= Charles Kuhn =

American cartoonist

Charles Harris Kuhn (March 20, 1892 - 1989), nicknamed Doc Kuhn, was a cartoonist best known as the creator of the comic strip Grandma. He usually signed his drawings and comic strips Chas. Kuhn.

Born in Prairie City, Illinois, he was the son of James B. and Minnie Harris Kuhn. His father ran a restaurant and proudly displayed his son's drawings in the eatery's window. At age 12, he decided to become a cartoonist when the sale of his first cartoon brought him 50 cents. Kuhn grew up in Bushnell, Illinois, and later remarked, "I hope some of the oldtimers remember me as a regular fellow."

==Cartoons and travels==

Charles Kuhn's Grandma (May 1, 1966)

After high school, Kuhn worked in a plow factory, laboring ten hours a day, six days a week. He moved on to become a freight hustler, mill hand, steel tank worker and sign painter before enrolling at the Chicago Academy of Fine Arts (1913–14), where he studied cartooning in a class taught by Frank King.

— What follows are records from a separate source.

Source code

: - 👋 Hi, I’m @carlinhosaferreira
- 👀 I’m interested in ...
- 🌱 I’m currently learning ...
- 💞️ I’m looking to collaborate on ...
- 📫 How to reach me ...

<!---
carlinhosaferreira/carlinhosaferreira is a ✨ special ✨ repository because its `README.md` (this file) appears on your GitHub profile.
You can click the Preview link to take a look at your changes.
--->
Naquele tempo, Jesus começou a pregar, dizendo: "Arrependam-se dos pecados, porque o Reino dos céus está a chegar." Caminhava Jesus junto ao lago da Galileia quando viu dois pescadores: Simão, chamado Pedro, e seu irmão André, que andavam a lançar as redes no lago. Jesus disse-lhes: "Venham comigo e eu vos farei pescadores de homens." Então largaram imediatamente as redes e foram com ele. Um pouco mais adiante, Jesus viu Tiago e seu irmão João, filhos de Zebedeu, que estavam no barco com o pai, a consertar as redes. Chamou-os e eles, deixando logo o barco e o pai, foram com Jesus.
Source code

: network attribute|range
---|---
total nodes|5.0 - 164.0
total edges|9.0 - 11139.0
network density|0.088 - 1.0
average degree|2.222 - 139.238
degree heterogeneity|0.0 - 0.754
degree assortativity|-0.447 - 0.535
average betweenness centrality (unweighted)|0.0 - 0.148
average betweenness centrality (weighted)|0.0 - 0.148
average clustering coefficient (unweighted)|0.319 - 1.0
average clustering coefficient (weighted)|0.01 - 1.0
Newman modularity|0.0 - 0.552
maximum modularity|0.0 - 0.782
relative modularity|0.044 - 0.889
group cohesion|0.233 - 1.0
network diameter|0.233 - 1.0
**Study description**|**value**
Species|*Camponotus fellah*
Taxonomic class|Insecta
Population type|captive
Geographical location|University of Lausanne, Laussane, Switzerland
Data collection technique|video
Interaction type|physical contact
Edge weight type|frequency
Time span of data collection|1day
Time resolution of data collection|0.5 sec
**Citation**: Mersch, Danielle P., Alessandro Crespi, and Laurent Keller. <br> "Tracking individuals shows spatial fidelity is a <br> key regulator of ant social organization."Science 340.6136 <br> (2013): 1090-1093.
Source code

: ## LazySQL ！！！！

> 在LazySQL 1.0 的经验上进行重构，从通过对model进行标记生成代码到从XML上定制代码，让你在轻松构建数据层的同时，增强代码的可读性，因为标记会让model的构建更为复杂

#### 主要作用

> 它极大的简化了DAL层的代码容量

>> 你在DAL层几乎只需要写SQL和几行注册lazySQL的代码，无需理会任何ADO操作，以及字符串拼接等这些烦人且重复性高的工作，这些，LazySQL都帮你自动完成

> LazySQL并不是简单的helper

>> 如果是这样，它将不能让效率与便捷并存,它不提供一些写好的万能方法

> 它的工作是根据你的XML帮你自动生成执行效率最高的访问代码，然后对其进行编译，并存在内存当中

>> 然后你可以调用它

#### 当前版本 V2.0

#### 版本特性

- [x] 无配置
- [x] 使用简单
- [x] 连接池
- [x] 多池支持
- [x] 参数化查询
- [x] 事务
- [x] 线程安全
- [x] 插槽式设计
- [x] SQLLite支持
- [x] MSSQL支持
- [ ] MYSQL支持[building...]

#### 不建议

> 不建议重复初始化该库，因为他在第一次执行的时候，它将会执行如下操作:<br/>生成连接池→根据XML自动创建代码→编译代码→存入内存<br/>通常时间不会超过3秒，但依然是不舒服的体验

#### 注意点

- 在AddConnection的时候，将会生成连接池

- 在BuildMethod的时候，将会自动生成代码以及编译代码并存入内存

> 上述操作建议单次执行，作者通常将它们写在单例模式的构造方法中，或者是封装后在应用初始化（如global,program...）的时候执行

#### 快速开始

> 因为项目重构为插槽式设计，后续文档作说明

He soon landed an art job paying $10 a week. During World War I, as Kuhn put it, he "shoveled coal and chow" as a Navy fireman on the U.S.S. Connecticut. He also visited France in World War I. During the other travels of his youth, he spent time in the Canadian harvest fields and "stepped over the border into old Mexico."

Kuhn was a cartoonist with Denver's Rocky Mountain News from 1919 to 1921. He married his wife, the former Lois E. Stevens of Denver, in 1922, shortly after signing on with the Indianapolis News, filling the position left open when editorial cartoonist Gaar Williams departed to join the Chicago Tribune. Kuhn remained at the Indianapolis News as the paper's editorial cartoonist for the next 26 years. He later recalled, "My original idea was to set the world afire with my oh, so super-dandy editorial cartoons." Some of these editorial cartoons focused on the movement by Richard Lieber to establish state parks and recreational facilities in Indiana.

==Comic strip==
Kuhn was 55 when he decided to change careers. He left editorial cartoons behind when he created Grandma, a comic strip inspired by his mother:
My mother was always full of pep and vigor. One time at 75 years of age, she dressed up in my old Navy uniform, danced a jig and played a piece on her French harp just to help the neighborhood kids put on a backyard show. My comic Grandma, in spirit at least, is my own beloved mother.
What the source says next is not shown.